Babel wrote:
Heartbroken wrote:
I don't really think anyone has anything to say, but it rly sucks
Babel wrote:
Urgh, I'm so tired of my head right now. I'm reconnecting with old friends and decided to reestablish contact to friends I grew up with. One of them being my oldest friendship and my best friend for many years. Unfortunately she's also the one who introduced me to my ex, so going down memory lane while writing, he has unfortunately also popped up in my head.
??? and now my head keeps saying "remember how good it felt to be madly in love?" and in my head there's an equal sign between that insane amount of love hormones and him and it's just ?? WHY ??
Logically I know it's the last thing I want, because the only good things about him was that he was a very stable workaholic who loved to travel and had a shitton of money for it too. He was bad in bed, and he had weird political opinions like people struggling with their mental just needing to "get it together and take control of their own lives", which I only know because it's the only ""political"" thing we've ever discussed and he got so heated and angry about my standpoint of compassion and help that his mom later told me that she's never seen him so angry. He literally bought a plane ticket for himself as a gift to me when I was going to China, just so we could spend 8 hours in an airport together during my layover, which was framed as romantic at the time, but looking back at it now it was just selfish and about him getting a specific image. I was so madly in love that I told myself that I could be a docile uneducated housewife for him, as long as we stayed together, when he suggested that before I chose a university degree. 💀 I had extreme anxiety during most of our relationship because I was so afraid to lose it, which I never discussed with him because he was so anti mental health, so I only dared to utter it to an online friend and discuss it there.
But now my head is craving the hormone rush of love feelings, and it's fucking with me.
I love my boyfriend A LOT, but I never had the same insane hormone rush of love when we started dating. It was a quieter love, which also is better, because I have never felt anxiety about any of it, and I know I have his support in just being me and making my own decisions, so it's way healthier too.
I cannot say any of this to him, because it would absolutely make him insecure in our relationship, even if it's my head acting up like an addict to love hormones.
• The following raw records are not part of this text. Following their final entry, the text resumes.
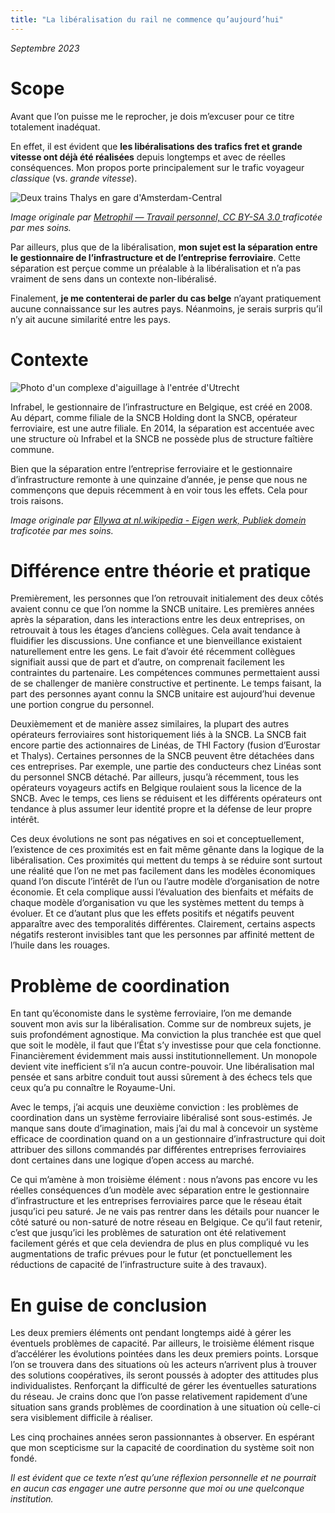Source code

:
 ```yaml
---
title: "La libéralisation du rail ne commence qu’aujourd’hui"
---
```

_Septembre 2023_

# Scope

Avant que l’on puisse me le reprocher, je dois m’excuser pour ce titre totalement inadéquat.

En effet, il est évident que **les libéralisations des trafics fret et grande vitesse ont déjà été réalisées** depuis longtemps et avec de réelles conséquences. Mon propos porte principalement sur le trafic voyageur _classique_ (vs. _grande vitesse_).

<picture class="CC">
<img src="/images/1015px-Twee_Thalys-treinen_op_Amsterdam_Centraal.avif" alt="Deux trains Thalys en gare d'Amsterdam-Central" title="Deux trains Thalys en gare d'Amsterdam-Central" />
<p>
<em> Image originale par <a href="https://commons.wikimedia.org/w/index.php?curid=68110292"> Metrophil — Travail personnel, CC BY-SA 3.0 </a>
traficotée par mes soins. </em>
</p>
</picture>

Par ailleurs, plus que de la libéralisation, **mon sujet est la séparation entre le gestionnaire de l’infrastructure et de l’entreprise ferroviaire**. Cette séparation est perçue comme un préalable à la libéralisation et n’a pas vraiment de sens dans un contexte non-libéralisé.

Finalement, **je me contenterai de parler du cas belge** n’ayant pratiquement aucune connaissance sur les autres pays. Néanmoins, je serais surpris qu’il n’y ait aucune similarité entre les pays.

# Contexte

<img clas="GF" src="/images/Wissels_en_bovenleiding_emplacement_Utrecht_februari_2003.avif" alt="Photo d'un complexe d'aiguillage à l'entrée d'Utrecht" title="Photo d'un complexe d'aiguillage à l'entrée d'Utrecht" />

Infrabel, le gestionnaire de l’infrastructure en Belgique, est créé en 2008. Au départ, comme filiale de la SNCB Holding dont la SNCB, opérateur ferroviaire, est une autre filiale. En 2014, la séparation est accentuée avec une structure où Infrabel et la SNCB ne possède plus de structure faîtière commune.

Bien que la séparation entre l’entreprise ferroviaire et le gestionnaire d’infrastructure remonte à une quinzaine d’année, je pense que nous ne commençons que depuis récemment à en voir tous les effets. Cela pour trois raisons.

<p> <em> Image originale par <a href="https://commons.wikimedia.org/w/index.php?curid=3225885"> Ellywa at nl.wikipedia - Eigen werk, Publiek domein </a> traficotée par mes soins.
</em>
</p>

# Différence entre théorie et pratique

Premièrement, les personnes que l’on retrouvait initialement des deux côtés avaient connu ce que l’on nomme la SNCB unitaire. Les premières années après la séparation, dans les interactions entre les deux entreprises, on retrouvait à tous les étages d’anciens collègues. Cela avait tendance à fluidifier les discussions. Une confiance et une bienveillance existaient naturellement entre les gens. Le fait d’avoir été récemment collègues signifiait aussi que de part et d’autre, on comprenait facilement les contraintes du partenaire. Les compétences communes permettaient aussi de se challenger de manière constructive et pertinente. Le temps faisant, la part des personnes ayant connu la SNCB unitaire est aujourd’hui devenue une portion congrue du personnel.

Deuxièmement et de manière assez similaires, la plupart des autres opérateurs ferroviaires sont historiquement liés à la SNCB. La SNCB fait encore partie des actionnaires de Linéas, de THI Factory (fusion d’Eurostar et Thalys). Certaines personnes de la SNCB peuvent être détachées dans ces entreprises. Par exemple, une partie des conducteurs chez Linéas sont du personnel SNCB détaché. Par ailleurs, jusqu’à récemment, tous les opérateurs voyageurs actifs en Belgique roulaient sous la licence de la SNCB. Avec le temps, ces liens se réduisent et les différents opérateurs ont tendance à plus assumer leur identité propre et la défense de leur propre intérêt.

Ces deux évolutions ne sont pas négatives en soi et conceptuellement, l’existence de ces proximités est en fait même gênante dans la logique de la libéralisation. Ces proximités qui mettent du temps à se réduire sont surtout une réalité que l’on ne met pas facilement dans les modèles économiques quand l’on discute l’intérêt de l’un ou l’autre modèle d’organisation de notre économie. Et cela complique aussi l’évaluation des bienfaits et méfaits de chaque modèle d’organisation vu que les systèmes mettent du temps à évoluer. Et ce d’autant plus que les effets positifs et négatifs peuvent apparaître avec des temporalités différentes. Clairement, certains aspects négatifs resteront invisibles tant que les personnes par affinité mettent de l’huile dans les rouages.

# Problème de coordination

En tant qu’économiste dans le système ferroviaire, l’on me demande souvent mon avis sur la libéralisation. Comme sur de nombreux sujets, je suis profondément agnostique. Ma conviction la plus tranchée est que quel que soit le modèle, il faut que l’État s’y investisse pour que cela fonctionne. Financièrement évidemment mais aussi institutionnellement. Un monopole devient vite inefficient s’il n’a aucun contre-pouvoir. Une libéralisation mal pensée et sans arbitre conduit tout aussi sûrement à des échecs tels que ceux qu’a pu connaître le Royaume-Uni.

Avec le temps, j’ai acquis une deuxième conviction : les problèmes de coordination dans un système ferroviaire libéralisé sont sous-estimés. Je manque sans doute d’imagination, mais j’ai du mal à concevoir un système efficace de coordination quand on a un gestionnaire d’infrastructure qui doit attribuer des sillons commandés par différentes entreprises ferroviaires dont certaines dans une logique d’open access au marché.

Ce qui m’amène à mon troisième élément : nous n’avons pas encore vu les réelles conséquences d’un modèle avec séparation entre le gestionnaire d’infrastructure et les entreprises ferroviaires parce que le réseau était jusqu’ici peu saturé. Je ne vais pas rentrer dans les détails pour nuancer le côté saturé ou non-saturé de notre réseau en Belgique. Ce qu’il faut retenir, c’est que jusqu’ici les problèmes de saturation ont été relativement facilement gérés et que cela deviendra de plus en plus compliqué vu les augmentations de trafic prévues pour le futur (et ponctuellement les réductions de capacité de l’infrastructure suite à des travaux).

# En guise de conclusion

Les deux premiers éléments ont pendant longtemps aidé à gérer les éventuels problèmes de capacité. Par ailleurs, le troisième élément risque d’accélérer les évolutions pointées dans les deux premiers points. Lorsque l’on se trouvera dans des situations où les acteurs n’arrivent plus à trouver des solutions coopératives, ils seront poussés à adopter des attitudes plus individualistes. Renforçant la difficulté de gérer les éventuelles saturations du réseau. Je crains donc que l’on passe relativement rapidement d’une situation sans grands problèmes de coordination à une situation où celle-ci sera visiblement difficile à réaliser.

Les cinq prochaines années seron passionnantes à observer. En espérant que mon scepticisme sur la capacité de coordination du système soit non fondé.

_Il est évident que ce texte n’est qu’une réflexion personnelle et ne pourrait en aucun cas engager une autre personne que moi ou une quelconque institution._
Anyway, sorry for the rant. I just know discussing this with anyone IRL would make me seem way more unhinged than I already feel, and I really needed this shit off my chest because what the actual fuck. It's been 9 YEARS, pls head, let me reestablish contact to a good friend without bringing shitty baggage into it all.
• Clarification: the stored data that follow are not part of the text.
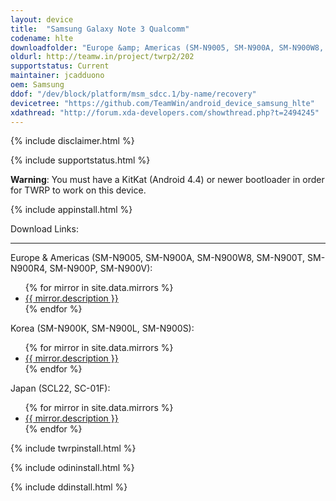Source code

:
 ```yaml
---
layout: device
title:  "Samsung Galaxy Note 3 Qualcomm"
codename: hlte
downloadfolder: "Europe &amp; Americas (SM-N9005, SM-N900A, SM-N900W8, SM-N900T, SM-N900R4, SM-N900P, SM-N900V)|hlte|Korea (SM-N900K, SM-N900L, SM-N900S)|hlteskt|Japan (SCL22, SC-01F)|hltekdi"
oldurl: http://teamw.in/project/twrp2/202
supportstatus: Current
maintainer: jcadduono
oem: Samsung
ddof: "/dev/block/platform/msm_sdcc.1/by-name/recovery"
devicetree: "https://github.com/TeamWin/android_device_samsung_hlte"
xdathread: "http://forum.xda-developers.com/showthread.php?t=2494245"
---
```


{% include disclaimer.html %}

{% include supportstatus.html %}

<p class="text"><strong>Warning</strong>: You must have a KitKat (Android 4.4) or newer bootloader in order for TWRP to work on this device.</p>

{% include appinstall.html %}

<div class='page-heading'>Download Links:</div>
<hr />
<p class="text">Europe &amp; Americas (SM-N9005, SM-N900A, SM-N900W8, SM-N900T, SM-N900R4, SM-N900P, SM-N900V):</p>
<ul>
{% for mirror in site.data.mirrors %}
  <li>
    <a href="{{ mirror.baseurl }}hlte">
      {{ mirror.description }}
    </a>
  </li>
{% endfor %}
</ul>
<p class="text">Korea (SM-N900K, SM-N900L, SM-N900S):</p>
<ul>
{% for mirror in site.data.mirrors %}
  <li>
    <a href="{{ mirror.baseurl }}hlteskt">
      {{ mirror.description }}
    </a>
  </li>
{% endfor %}
</ul>
<p class="text">Japan (SCL22, SC-01F):</p>
<ul>
{% for mirror in site.data.mirrors %}
  <li>
    <a href="{{ mirror.baseurl }}hltekdi">
      {{ mirror.description }}
    </a>
  </li>
{% endfor %}
</ul>

{% include twrpinstall.html %}

{% include odininstall.html %}

{% include ddinstall.html %}
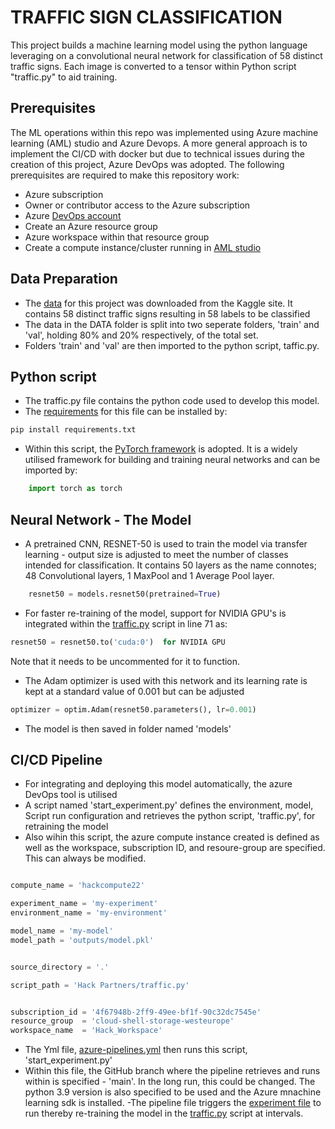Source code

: # TRAFFIC SIGN CLASSIFICATION
This project builds a machine learning model using the python language leveraging on a convolutional neural network for classification of 58 distinct traffic signs. Each image is converted to a tensor within Python script "traffic.py" to aid training.

## Prerequisites
The ML operations within this repo was implemented using Azure machine learning (AML) studio and Azure Devops. A more general approach is to implement the CI/CD with docker but due to technical issues during the creation of this project, Azure DevOps was adopted. The following prerequisites are required to make this repository work:
- Azure subscription
- Owner or contributor access to the Azure subscription
- Azure [DevOps account](https://dev.azure.com/)
- Create an Azure resource group
- Azure workspace within that resource group
- Create a compute instance/cluster running in [AML studio](https://ml.azure.com)


## Data Preparation
- The [data](https://www.kaggle.com/datasets/ahemateja19bec1025/traffic-sign-dataset-classification?resource=download&select=labels.csv) for this project was downloaded from the Kaggle site. It contains
58 distinct traffic signs resulting in 58 labels to be classified
- The data in the DATA folder is split into two seperate folders, 'train' and 'val', holding 80% and 20% respectively, of the total set.
- Folders 'train' and 'val' are then imported to the python script, taffic.py.

## Python script
- The traffic.py file contains the python code used to develop this model.
- The [requirements](https://github.com/tobsiee/HAck/blob/main/requirements.txt) 
for this file can be installed by:
```python
pip install requirements.txt
```
- Within this script, the [PyTorch framework](https://pytorch.org/) is adopted. It is a widely utilised framework for building and training neural networks and can be imported by:
```python
    import torch as torch
```
## Neural Network - The Model
- A pretrained CNN, RESNET-50 is used to train the model via transfer learning - output size is adjusted to meet the number of classes intended for classification. It contains 50 layers as the name connotes; 48 Convolutional layers, 1 MaxPool and 1 Average Pool layer.
```python
    resnet50 = models.resnet50(pretrained=True)
```
- For faster re-training of the model, support for NVIDIA GPU's is integrated within the [traffic.py](https://github.com/tobsiee/HAck/blob/main/traffic.py) script in line 71 as: 
```python
resnet50 = resnet50.to('cuda:0')  for NVIDIA GPU
```
Note that it needs to be uncommented for it to function.
- The Adam optimizer is used with this network and its learning rate is kept at a standard value of 0.001 but can be adjusted 
```python
optimizer = optim.Adam(resnet50.parameters(), lr=0.001)
```
- The model is then saved in folder named 'models'

## CI/CD Pipeline
- For integrating and deploying this model automatically, the azure DevOps tool is utilised
- A script named 'start_experiment.py' defines the environment, model, Script run configuration and retrieves the python script, 'traffic.py', for retraining the model
- Also wihin this script, the azure compute instance created is defined as well as the workspace, subscription ID, and resoure-group are specified. This can always be modified.
```python

compute_name = 'hackcompute22'

experiment_name = 'my-experiment' 
environment_name = 'my-environment'

model_name = 'my-model'
model_path = 'outputs/model.pkl'


source_directory = '.'

script_path = 'Hack Partners/traffic.py'


subscription_id = '4f67948b-2ff9-49ee-bf1f-90c32dc7545e'
resource_group  = 'cloud-shell-storage-westeurope'
workspace_name  = 'Hack_Workspace'
```

- The Yml file, [azure-pipelines.yml](https://github.com/tobsiee/HAck/blob/main/azure-pipelines.yml) then runs this script, 'start_experiment.py'
- Within this file, the GitHub branch where the pipeline retrieves and runs within is specified - 'main'. In the long run, this could be changed. The python 3.9 version is also specified to be used and the Azure mnachine learning sdk is installed.
-The pipeline file triggers the [experiment file](https://github.com/tobsiee/HAck/blob/main/start_experiment.py) to run thereby re-training the model in the [traffic.py](https://github.com/tobsiee/HAck/blob/main/traffic.py) script at intervals.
I dont have much to contribute here, but i’m sorry you’re dealing with thatUrgh, I'm so tired of my head right now. I'm reconnecting with old friends and decided to reestablish contact to friends I grew up with. One of them being my oldest friendship and my best friend for many years. Unfortunately she's also the one who introduced me to my ex, so going down memory lane while writing, he has unfortunately also popped up in my head.
??? and now my head keeps saying "remember how good it felt to be madly in love?" and in my head there's an equal sign between that insane amount of love hormones and him and it's just ?? WHY ??
Logically I know it's the last thing I want, because the only good things about him was that he was a very stable workaholic who loved to travel and had a shitton of money for it too. He was bad in bed, and he had weird political opinions like people struggling with their mental just needing to "get it together and take control of their own lives", which I only know because it's the only ""political"" thing we've ever discussed and he got so heated and angry about my standpoint of compassion and help that his mom later told me that she's never seen him so angry. He literally bought a plane ticket for himself as a gift to me when I was going to China, just so we could spend 8 hours in an airport together during my layover, which was framed as romantic at the time, but looking back at it now it was just selfish and about him getting a specific image. I was so madly in love that I told myself that I could be a docile uneducated housewife for him, as long as we stayed together, when he suggested that before I chose a university degree. 💀 I had extreme anxiety during most of our relationship because I was so afraid to lose it, which I never discussed with him because he was so anti mental health, so I only dared to utter it to an online friend and discuss it there.
But now my head is craving the hormone rush of love feelings, and it's fucking with me.
I love my boyfriend A LOT, but I never had the same insane hormone rush of love when we started dating. It was a quieter love, which also is better, because I have never felt anxiety about any of it, and I know I have his support in just being me and making my own decisions, so it's way healthier too.
I cannot say any of this to him, because it would absolutely make him insecure in our relationship, even if it's my head acting up like an addict to love hormones.
Anyway, sorry for the rant. I just know discussing this with anyone IRL would make me seem way more unhinged than I already feel, and I really needed this shit off my chest because what the actual fuck. It's been 9 YEARS, pls head, let me reestablish contact to a good friend without bringing shitty baggage into it all.